Where the word "rangle" appears in a line below, copy the whole line.

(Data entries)
==========

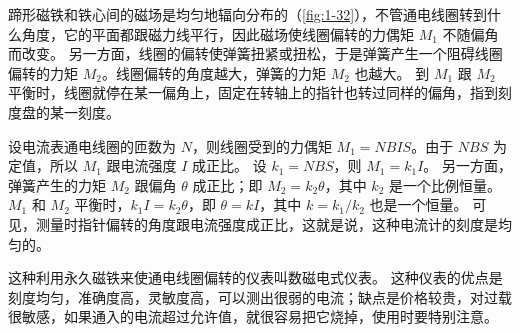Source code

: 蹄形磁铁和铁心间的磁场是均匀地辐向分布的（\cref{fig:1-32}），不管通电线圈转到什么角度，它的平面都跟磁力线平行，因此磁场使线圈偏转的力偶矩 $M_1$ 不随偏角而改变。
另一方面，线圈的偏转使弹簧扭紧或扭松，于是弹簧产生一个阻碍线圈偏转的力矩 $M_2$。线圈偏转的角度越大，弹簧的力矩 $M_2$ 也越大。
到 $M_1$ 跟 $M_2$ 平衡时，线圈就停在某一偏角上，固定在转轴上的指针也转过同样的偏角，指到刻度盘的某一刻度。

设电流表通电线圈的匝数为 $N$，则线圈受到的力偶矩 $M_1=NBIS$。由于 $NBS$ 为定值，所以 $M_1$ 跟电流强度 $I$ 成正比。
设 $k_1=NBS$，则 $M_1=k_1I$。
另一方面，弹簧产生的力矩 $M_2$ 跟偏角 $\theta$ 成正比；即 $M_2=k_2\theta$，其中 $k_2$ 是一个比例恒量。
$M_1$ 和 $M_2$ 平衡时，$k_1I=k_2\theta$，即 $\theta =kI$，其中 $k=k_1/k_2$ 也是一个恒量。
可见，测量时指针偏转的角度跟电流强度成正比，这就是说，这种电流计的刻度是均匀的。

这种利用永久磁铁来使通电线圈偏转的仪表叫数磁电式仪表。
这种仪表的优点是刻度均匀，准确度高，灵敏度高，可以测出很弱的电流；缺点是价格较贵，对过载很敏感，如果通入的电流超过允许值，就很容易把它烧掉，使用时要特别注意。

==========

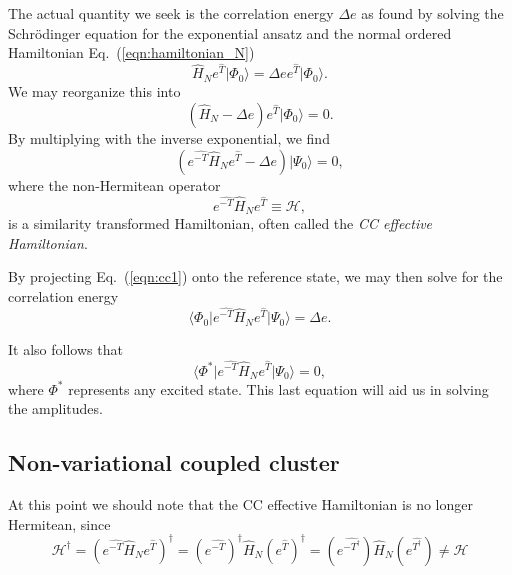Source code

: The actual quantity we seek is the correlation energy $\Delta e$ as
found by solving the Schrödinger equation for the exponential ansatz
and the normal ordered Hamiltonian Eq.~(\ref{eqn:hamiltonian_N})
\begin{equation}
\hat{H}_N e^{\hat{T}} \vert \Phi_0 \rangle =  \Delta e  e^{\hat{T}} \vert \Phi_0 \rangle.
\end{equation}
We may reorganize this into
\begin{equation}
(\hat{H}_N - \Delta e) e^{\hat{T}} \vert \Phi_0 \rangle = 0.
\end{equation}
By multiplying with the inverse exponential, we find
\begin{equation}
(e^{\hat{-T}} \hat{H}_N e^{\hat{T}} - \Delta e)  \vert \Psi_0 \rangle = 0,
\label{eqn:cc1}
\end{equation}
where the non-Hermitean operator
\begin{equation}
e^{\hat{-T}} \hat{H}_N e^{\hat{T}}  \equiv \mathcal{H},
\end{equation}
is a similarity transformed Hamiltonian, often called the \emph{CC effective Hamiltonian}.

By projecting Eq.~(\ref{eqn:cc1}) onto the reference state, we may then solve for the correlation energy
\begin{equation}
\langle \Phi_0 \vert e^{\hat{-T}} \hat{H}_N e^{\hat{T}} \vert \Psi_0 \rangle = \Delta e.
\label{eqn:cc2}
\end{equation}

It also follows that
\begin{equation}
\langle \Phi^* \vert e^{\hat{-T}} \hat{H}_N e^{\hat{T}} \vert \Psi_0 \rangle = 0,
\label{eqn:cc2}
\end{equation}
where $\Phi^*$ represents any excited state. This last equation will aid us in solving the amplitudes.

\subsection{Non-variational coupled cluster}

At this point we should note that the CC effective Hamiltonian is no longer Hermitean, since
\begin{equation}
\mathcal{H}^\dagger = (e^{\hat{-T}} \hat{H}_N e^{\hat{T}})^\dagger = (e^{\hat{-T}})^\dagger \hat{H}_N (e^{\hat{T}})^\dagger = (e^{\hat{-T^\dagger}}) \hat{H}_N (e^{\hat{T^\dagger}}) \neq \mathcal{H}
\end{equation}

==========

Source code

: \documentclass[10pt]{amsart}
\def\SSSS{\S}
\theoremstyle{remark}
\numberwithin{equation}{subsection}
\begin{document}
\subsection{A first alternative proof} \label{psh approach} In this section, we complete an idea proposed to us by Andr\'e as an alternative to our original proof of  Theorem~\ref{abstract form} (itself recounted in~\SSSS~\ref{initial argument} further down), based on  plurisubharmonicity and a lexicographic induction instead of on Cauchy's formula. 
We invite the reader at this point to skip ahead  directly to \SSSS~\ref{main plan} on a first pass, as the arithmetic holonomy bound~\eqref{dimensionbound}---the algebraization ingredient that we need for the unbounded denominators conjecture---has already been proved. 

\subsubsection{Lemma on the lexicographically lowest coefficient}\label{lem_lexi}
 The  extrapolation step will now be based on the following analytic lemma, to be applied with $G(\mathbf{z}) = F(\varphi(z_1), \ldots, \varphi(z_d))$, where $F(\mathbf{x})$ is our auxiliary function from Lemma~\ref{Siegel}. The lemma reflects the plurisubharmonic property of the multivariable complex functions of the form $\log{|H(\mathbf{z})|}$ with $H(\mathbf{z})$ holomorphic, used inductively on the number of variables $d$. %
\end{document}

==========

◆ **Exercise answer**
\hat{H}_N e^{\hat{T}} \vert \Phi_0 \rangle =  \Delta e  e^{\hat{T}} \vert \Phi_0 \rangle.
(\hat{H}_N - \Delta e) e^{\hat{T}} \vert \Phi_0 \rangle = 0.
(e^{\hat{-T}} \hat{H}_N e^{\hat{T}} - \Delta e)  \vert \Psi_0 \rangle = 0,
\langle \Phi_0 \vert e^{\hat{-T}} \hat{H}_N e^{\hat{T}} \vert \Psi_0 \rangle = \Delta e.
\langle \Phi^* \vert e^{\hat{-T}} \hat{H}_N e^{\hat{T}} \vert \Psi_0 \rangle = 0,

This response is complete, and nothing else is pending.